Unifeed
GENEVA / ZIKA UPDATE
STORY: GENEVA/ ZIKA UPDATE
TRT: 02:44
SOURCE: UNTV CH
RESTRICTIONS: NONE
LANGUAGE: ENGLISH / NATS
DATELINE: 2 FEBRUARY 2016, GENEVA
2.Wide shot, presser
3. SOUNDBITE (English) Dr. Antony Costello, Director Maternal, Child and Adolescent Health for World Health Organisation (WHO):
“This is not a life threating infection like HIV or like Ebola. But the problem is that the complications of this relatively mild illness do have potentially devastating effects for families: to have a child with microcephaly and to have a tenfold increase in numbers and the potential for spread not just across Latin America, but into Africa, into Asia which have the highest birth rates in the world, we believe is a matter of public health concern and constitutes an international emergency and particularly given that our tools for detecting both, the virus and also for doing the surveillance for this relatively rare condition need to be worked on urgently.”
4. Med shot, journalists
5. SOUNDBITE (English) Dr. Antony Costello, Director Maternal, Child and Adolescent Health for World Health Organisation (WHO):
”The worry with Zika virus which in three quarters, even 80 per cent, will not produce symptoms in people, is there is parent association with a surge in cases of microcephaly. Now microcephaly means an abnormally small head, it is a relatively rare condition, statistics vary from different parts of the world, somewhere one in between one in 3,000, one in 5,000, maybe more.”
6. Med shot, panel
7. SOUNDBITE (English) Dr. Antony Costello, Director Maternal, Child and Adolescent Health for World Health Organisation (WHO):
”Zika virus, we don’t have a commercially available diagnostic test and further the tests we do have only detect the virus when it is active, let’s say during a period of about five days. So that means that many women could have been exposed to Zika virus and now you cannot detect whether they had the infection or not.”
8. Med shot, panel
9. SOUNDBITE (English) Christophe Boulierac, Spokesperson for United Nations Children Fund (UNICEF):
”We are engaging communities in Brazil, and there are simple measures that we want to promote that can help keep people safe, including using insect repellents, just to go more into details, covering as much of the body as possible with long light coloured clothing, removing places where mosquitoes can breed and putting screens on windows and doors.”
9. Wide shot, journalists
The World Health Organization (WHO) warned that the Zika virus, linked to a microcephaly outbreak in Latin America, could spread to Africa and Asia.

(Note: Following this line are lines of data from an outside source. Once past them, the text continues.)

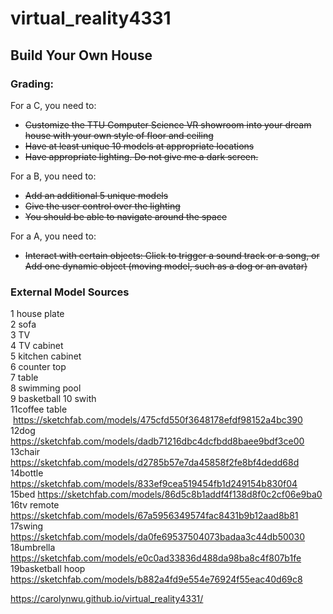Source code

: # virtual_reality4331

## Build Your Own House

### **Grading:**  
For a C, you need to:
* ~~Customize the TTU Computer Science VR showroom into your dream house with your own style of floor and ceiling~~
* ~~Have at least unique 10 models at appropriate locations~~
* ~~Have appropriate lighting. Do not give me a dark screen.~~

For a B, you need to:
* ~~Add an additional 5 unique models~~
* ~~Give the user control over the lighting~~
* ~~You should be able to navigate around the space~~

For a A, you need to:
* ~~Interact with certain objects: Click to trigger a sound track or a song, or
Add one dynamic object (moving model, such as a dog or an avatar)~~


### **External Model Sources**
1 house plate  
2 sofa  
3 TV  
4 TV cabinet  
5 kitchen cabinet  
6 counter top  
7 table  
8 swimming pool  
9 basketball 
10 swith  
11coffee table  https://sketchfab.com/models/475cfd550f3648178efdf98152a4bc390  
12dog  https://sketchfab.com/models/dadb71216dbc4dcfbdd8baee9bdf3ce00   
13chair https://sketchfab.com/models/d2785b57e7da45858f2fe8bf4dedd68d            
14bottle https://sketchfab.com/models/833ef9cea519454fb1d249154b830f04      
15bed  https://sketchfab.com/models/86d5c8b1addf4f138d8f0c2cf06e9ba0  
16tv remote https://sketchfab.com/models/67a5956349574fac8431b9b12aad8b81      
17swing  https://sketchfab.com/models/da0fe69537504073badaa3c44db50030   
18umbrella  https://sketchfab.com/models/e0c0ad33836d488da98ba8c4f807b1fe      
19basketball hoop  https://sketchfab.com/models/b882a4fd9e554e76924f55eac40d69c8 


https://carolynwu.github.io/virtual_reality4331/
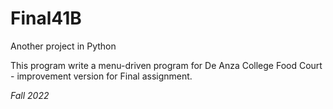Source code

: # Final41B
Another project in Python

This program write a menu-driven program for De Anza College Food Court - improvement version for Final assignment.

*Fall 2022*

Speaking at a press conference today in Geneva (2 Feb), WHO’s Dr. Antony Costello said that Zika was not a life threating infection like HIV or Ebola, but that this “relatively mild illness has potentially devastating effects for families.”

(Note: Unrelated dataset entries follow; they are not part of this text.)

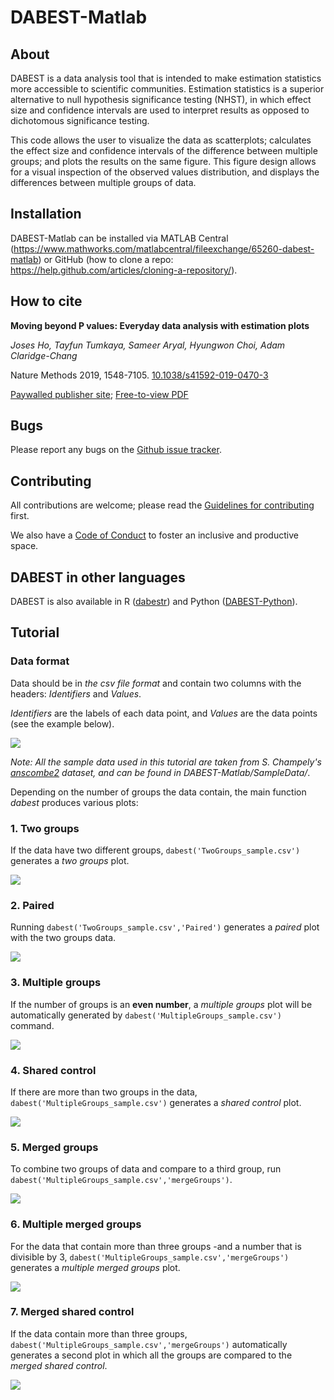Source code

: # DABEST-Matlab

## About

DABEST is a data analysis tool that is intended to make estimation statistics more accessible to scientific communities. Estimation statistics is a superior alternative to null hypothesis significance testing (NHST), in which effect size and confidence intervals are used to interpret results as opposed to dichotomous significance testing.
 
This code allows the user to visualize the data as scatterplots; calculates the effect size and confidence intervals of the difference between multiple groups; and plots the results on the same figure. This figure design allows for a visual inspection of the observed values distribution, and displays the differences between multiple groups of data.

## Installation

DABEST-Matlab can be installed via MATLAB Central (https://www.mathworks.com/matlabcentral/fileexchange/65260-dabest-matlab) or GitHub (how to clone a repo: https://help.github.com/articles/cloning-a-repository/).

## How to cite

**Moving beyond P values: Everyday data analysis with estimation plots**

*Joses Ho, Tayfun Tumkaya, Sameer Aryal, Hyungwon Choi, Adam Claridge-Chang*

Nature Methods 2019, 1548-7105. [10.1038/s41592-019-0470-3](http://dx.doi.org/10.1038/s41592-019-0470-3)

[Paywalled publisher site](https://www.nature.com/articles/s41592-019-0470-3); [Free-to-view PDF](https://rdcu.be/bHhJ4)


## Bugs

Please report any bugs on the [Github issue tracker](https://github.com/ACCLAB/DABEST-Matlab/issues/new).


## Contributing

All contributions are welcome; please read the [Guidelines for contributing](https://github.com/ACCLAB/DABEST-Matlab/blob/master/CONTRIBUTING.md) first.

We also have a [Code of Conduct](https://github.com/ACCLAB/DABEST-Matlab/blob/master/CODE_OF_CONDUCT.md) to foster an inclusive and productive space.



## DABEST in other languages

DABEST is also available in R ([dabestr](https://github.com/ACCLAB/dabestr)) and Python ([DABEST-Python](https://github.com/ACCLAB/DABEST-Python)).


## Tutorial

### Data format

Data should be in *the csv file format* and contain two columns with the headers: *Identifiers* and *Values*.

*Identifiers* are the labels of each data point, and *Values* are the data points (see the example below).

![](https://github.com/ACCLAB/DABEST-Matlab/blob/master/SampleData/DataFormat.png)

*Note: All the sample data used in this tutorial are taken from S. Champely's  [anscombe2](https://www.rdocumentation.org/packages/PairedData/versions/0.9.9/topics/anscombe2) dataset, and can be found in DABEST-Matlab/SampleData/*.

Depending on the number of groups the data contain, the main function *dabest* produces various plots:

### 1. Two groups

If the data have two different groups, `dabest('TwoGroups_sample.csv')` generates a *two groups* plot.

![](https://github.com/ACCLAB/DABEST-Matlab/blob/master/SampleData/IndividualGroups/TwoGroups_sample.png)

### 2. Paired

Running `dabest('TwoGroups_sample.csv','Paired')` generates a *paired* plot with the two groups data.

![](https://github.com/ACCLAB/DABEST-Matlab/blob/master/SampleData/IndividualGroups/TwoGroupsPaired_sample.png)

### 3. Multiple groups

If the number of groups is an **even number**, a *multiple groups* plot will be automatically generated by `dabest('MultipleGroups_sample.csv')` command.  

![](https://github.com/ACCLAB/DABEST-Matlab/blob/master/SampleData/IndividualGroups/MultipleGroups_sample.png)

### 4. Shared control

If there are more than two groups in the data, `dabest('MultipleGroups_sample.csv')` generates a *shared control* plot.

![](https://github.com/ACCLAB/DABEST-Matlab/blob/master/SampleData/IndividualGroups/SharedControl_sample.png)

### 5. Merged groups

To combine two groups of data and compare to a third group, run `dabest('MultipleGroups_sample.csv','mergeGroups')`.

![](https://github.com/ACCLAB/DABEST-Matlab/blob/master/SampleData/MergedGroups/MergedGroups_sample.png)

### 6. Multiple merged groups

For the data that contain more than three groups -and a number that is divisible by 3, `dabest('MultipleGroups_sample.csv','mergeGroups')` generates a *multiple merged groups* plot.

![](https://github.com/ACCLAB/DABEST-Matlab/blob/master/SampleData/MergedGroups/MultipleMergedGroups_sample.png)

### 7. Merged shared control

If the data contain more than three groups, `dabest('MultipleGroups_sample.csv','mergeGroups')` automatically generates a second plot in which all the groups are compared to the *merged shared control*.

![](https://github.com/ACCLAB/DABEST-Matlab/blob/master/SampleData/MergedGroups/MergedSharedControl_sample.png)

WHO has set up a global response unit which brings together all people across WHO, at Geneva headquarters, and in the regions, to deal with a formal response. Although there is still no conclusive evidence of the causal link between microcephaly and the Zika virus, there is enough concern to warrant immediate action, according to WHO.
The WHO expert noted that the current problem they face is that ”we don’t have a commercially available diagnostic test and further the tests we do have only detect the virus when it is active, let’s say during a period of about five days.”
Costello also said, “that means that many women could have been exposed to Zika virus and now you cannot detect whether they had the infection or not.”
With the Zika virus now a public health emergency affecting more than 20 countries in Latin America and the Caribbean, the United Nations Children Fund (UNICEF) is working with governments to mobilize communities to protect themselves from infection.
There are simple measures that can help keep people safe, according to UNICEF’s spokesperson Christophe Boulierac.
He said, “we are engaging communities in Brazil, and there are simple measures that we want to promote that can help keep people safe, including using insect repellents, just to go more into details, covering as much of the body as possible with long light coloured clothing, removing places where mosquitoes can breed and putting screens on windows and doors.”
Boulierac also advised pregnant women -who think they have been exposed to the virus- to seek care by a trained health provider.
Brazil was the first country to sound the alarm in the current crisis, warning in October that a number of microcephaly cases had emerged in the northeast. It has since become the worst affected country, with some 4, 000 suspected cases of microcephaly.
Microcephaly is a neuro-developmental disorder. It is usually defined as a head circumference more than two standard deviations below the mean for age and sex. In general, life expectancy for individuals with microcephaly is reduced and the prognosis for normal brain function is poor.
The Zika virus is transmitted by the Aedes aegypti mosquito, which also spreads dengue fever, and which is found everywhere in the Americas except Canada and Chile.
On Monday, WHO had declared the mosquito-borne Zika virus an international public health emergency. The disease has been linked to thousands of recent birth defects in Brazil.